Gait abnormalities in tibial nerve paralysis: A biomechanical study

Gastrocnemius-soleus dysfunction is a frequent result of cauda equina lesions and peripheral neuropathies and of stroke and brain injury. Temporary tibial nerve paralysis constitutes a comparable laboratory condition which allows the controlled examination of aspects of these disabilities. The biomechanical effects of temporary tibial nerve paralysis in six normal young adult volunteers were examined to quantitatively define the gait abnormalities resulting from gastrocnemius-soleus paralysis and to provide a basis for the assessment of the effectiveness of different orthotic designs in restoring a normal gait pattern. The motion of the right lower extremity, ground reactive forces acting on the right lower extremity, timing of gait events and step length were recorded, first during normal ambulation and then during ambulation after a right tibial nerve block. Step length was reduced bilaterally after the nerve block (p<0.005); the reduction was greater for the left (unblocked) step than for the right (blocked) step (p<0.005). Right heeloff was delayed until the time of left heelstrike in all subjects after the right tibial block. Right heeloff occurred later (p<0.005) while left heelstrike occurred earlier than normal (p<0.005). The shorter left step length and earlier left heelstrike resulted from a reduction in the forward progression of the right hip (p<0.001).
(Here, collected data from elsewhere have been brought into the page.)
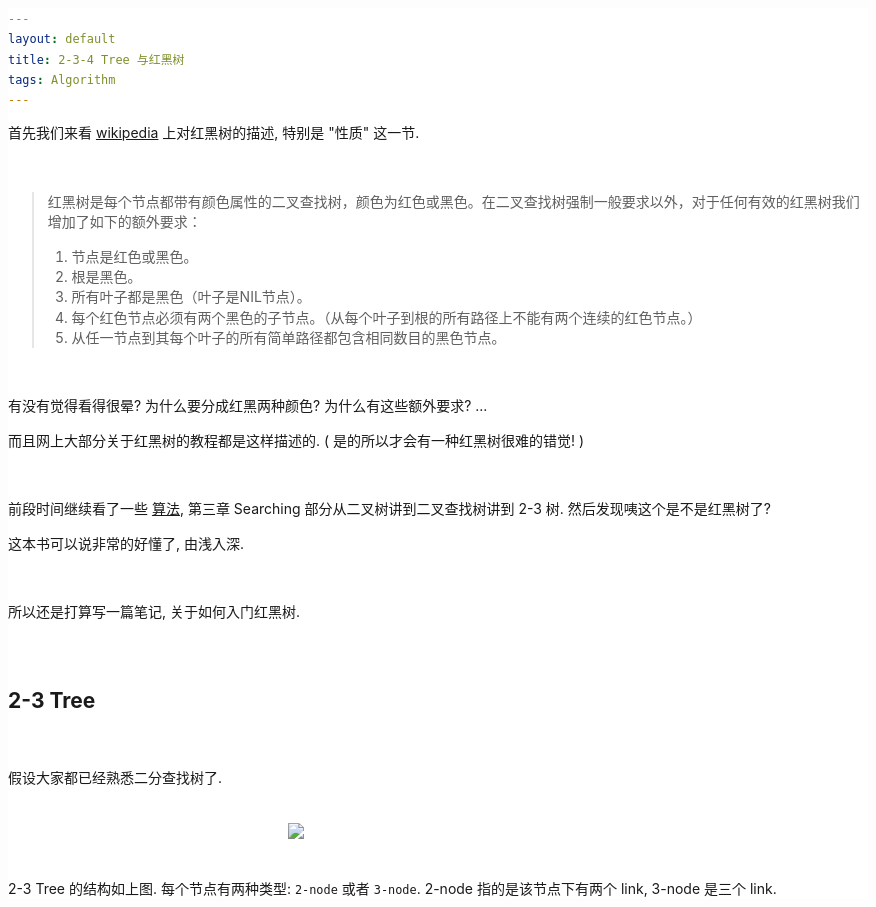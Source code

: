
 ```yaml
---
layout: default
title: 2-3-4 Tree 与红黑树
tags: Algorithm
---
```


首先我们来看 [wikipedia](https://zh.wikipedia.org/wiki/%E7%BA%A2%E9%BB%91%E6%A0%91) 上对红黑树的描述, 特别是 "性质" 这一节.

<br>

> 红黑树是每个节点都带有颜色属性的二叉查找树，颜色为红色或黑色。在二叉查找树强制一般要求以外，对于任何有效的红黑树我们增加了如下的额外要求：
> 
> 1. 节点是红色或黑色。
> 2. 根是黑色。
> 3. 所有叶子都是黑色（叶子是NIL节点）。
> 4. 每个红色节点必须有两个黑色的子节点。（从每个叶子到根的所有路径上不能有两个连续的红色节点。）
> 5. 从任一节点到其每个叶子的所有简单路径都包含相同数目的黑色节点。

<br>

有没有觉得看得很晕? 为什么要分成红黑两种颜色? 为什么有这些额外要求? ...

而且网上大部分关于红黑树的教程都是这样描述的.
( 是的所以才会有一种红黑树很难的错觉! )

<br>

前段时间继续看了一些 [算法](https://book.douban.com/subject/4854123/), 第三章 Searching 部分从二叉树讲到二叉查找树讲到 2-3 树. 然后发现咦这个是不是红黑树了?

这本书可以说非常的好懂了, 由浅入深.

<br>

所以还是打算写一篇笔记, 关于如何入门红黑树.

<br>

## 2-3 Tree

<br>

假设大家都已经熟悉二分查找树了.

<br>

<div style="width:300px;margin-left:auto;margin-right:auto;">
<img src="http://oujx0uay0.bkt.clouddn.com/23tree">
</div>

<br>

2-3 Tree 的结构如上图. 每个节点有两种类型: `2-node` 或者 `3-node`.
2-node 指的是该节点下有两个 link, 3-node 是三个 link.
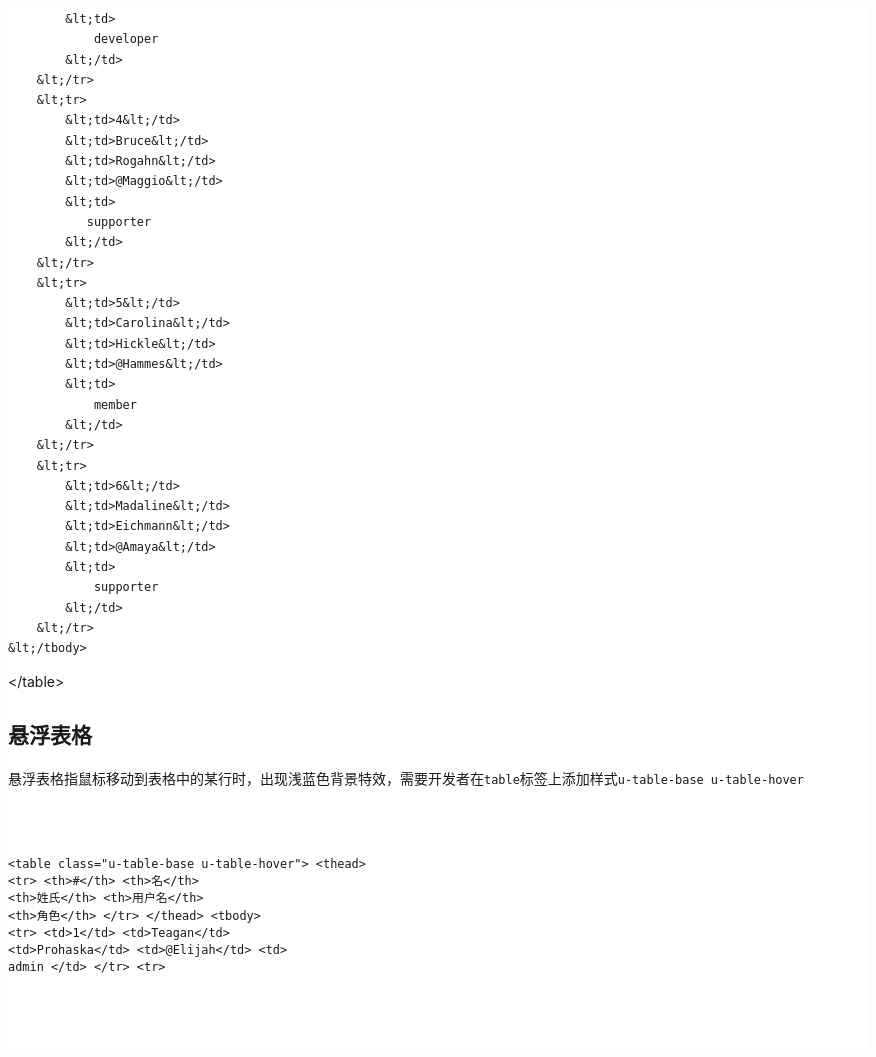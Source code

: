             &lt;td>
                developer
            &lt;/td>
        &lt;/tr>
        &lt;tr>
            &lt;td>4&lt;/td>
            &lt;td>Bruce&lt;/td>
            &lt;td>Rogahn&lt;/td>
            &lt;td>@Maggio&lt;/td>
            &lt;td>
               supporter
            &lt;/td>
        &lt;/tr>
        &lt;tr>
            &lt;td>5&lt;/td>
            &lt;td>Carolina&lt;/td>
            &lt;td>Hickle&lt;/td>
            &lt;td>@Hammes&lt;/td>
            &lt;td>
                member
            &lt;/td>
        &lt;/tr>
        &lt;tr>
            &lt;td>6&lt;/td>
            &lt;td>Madaline&lt;/td>
            &lt;td>Eichmann&lt;/td>
            &lt;td>@Amaya&lt;/td>
            &lt;td>
                supporter
            &lt;/td>
        &lt;/tr>
    &lt;/tbody>
&lt;/table>
</code></pre>
</div>





## 悬浮表格

悬浮表格指鼠标移动到表格中的某行时，出现浅蓝色背景特效，需要开发者在`table`标签上添加样式`u-table-base u-table-hover`
<div class="examples-code"><pre><code>

&lt;table class="u-table-base u-table-hover">
    &lt;thead>
        &lt;tr>
            &lt;th>#&lt;/th>
            &lt;th>名&lt;/th>
            &lt;th>姓氏&lt;/th>
            &lt;th>用户名&lt;/th>
            &lt;th>角色&lt;/th>
        &lt;/tr>
    &lt;/thead>
    &lt;tbody>
        &lt;tr>
            &lt;td>1&lt;/td>
            &lt;td>Teagan&lt;/td>
            &lt;td>Prohaska&lt;/td>
            &lt;td>@Elijah&lt;/td>
            &lt;td>
                admin
            &lt;/td>
        &lt;/tr>
        &lt;tr>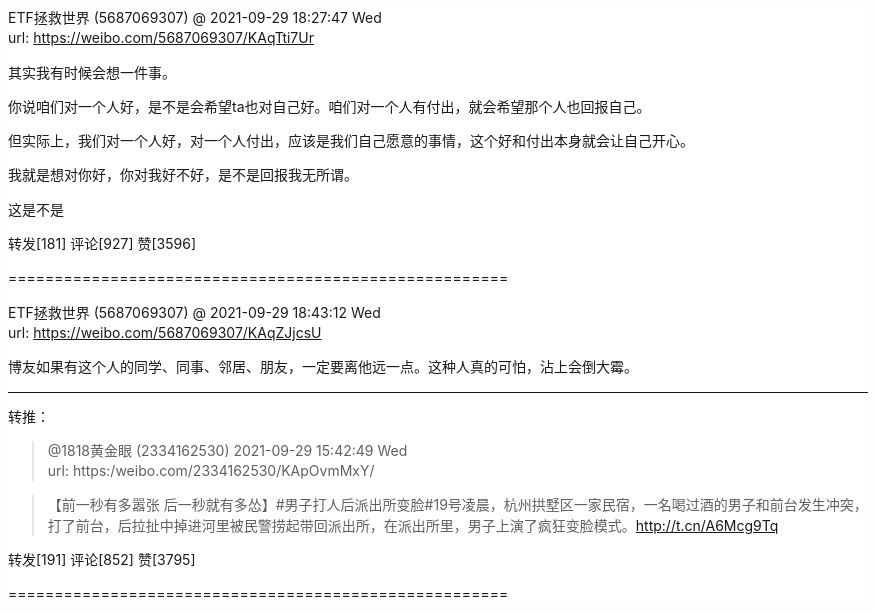 



ETF拯救世界 (5687069307) @
2021-09-29 18:27:47 Wed  
url: https://weibo.com/5687069307/KAqTti7Ur

其实我有时候会想一件事。

你说咱们对一个人好，是不是会希望ta也对自己好。咱们对一个人有付出，就会希望那个人也回报自己。

但实际上，我们对一个人好，对一个人付出，应该是我们自己愿意的事情，这个好和付出本身就会让自己开心。

我就是想对你好，你对我好不好，是不是回报我无所谓。

这是不是 ​​​

转发[181]  评论[927]  赞[3596] 

======================================================






ETF拯救世界 (5687069307) @
2021-09-29 18:43:12 Wed  
url: https://weibo.com/5687069307/KAqZJjcsU

博友如果有这个人的同学、同事、邻居、朋友，一定要离他远一点。这种人真的可怕，沾上会倒大霉。

------------------------------------------------------
转推：
>  @1818黄金眼 (2334162530)
>  2021-09-29 15:42:49 Wed  
>  url: https:/weibo.com/2334162530/KApOvmMxY/

>  【前一秒有多嚣张   后一秒就有多怂】#男子打人后派出所变脸#19号凌晨，杭州拱墅区一家民宿，一名喝过酒的男子和前台发生冲突，打了前台，后拉扯中掉进河里被民警捞起带回派出所，在派出所里，男子上演了疯狂变脸模式。http://t.cn/A6Mcg9Tq ​​​

转发[191]  评论[852]  赞[3795] 

======================================================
When subjects were deprived of the plantar flexion activity necessary to counteract dorsiflexion moments at the ankle, they delayed the forward progression of the center of pressure (p<0.001) to avoid the unstable collapse of the foot into dorsiflexion. The delay in the forward movement of the center of pressure resulted in a decreased ankle dorsiflexion moment (p<0.001). With the lag of forward movement of the center of pressure the ground reactive force line was located more posterior to the knee center, increasing the knee flexion moment (p<0.05) and rendering the knee unstable. These findings suggest that restoration of the gait pattern toward normal in tibial nerve paralysis would require an orthotic device which prevents excessive dorsiflexion at the ankle, thus allowing more normal advancement of the center of pressure with the resultant adequate forward movement of the hip and pelvis.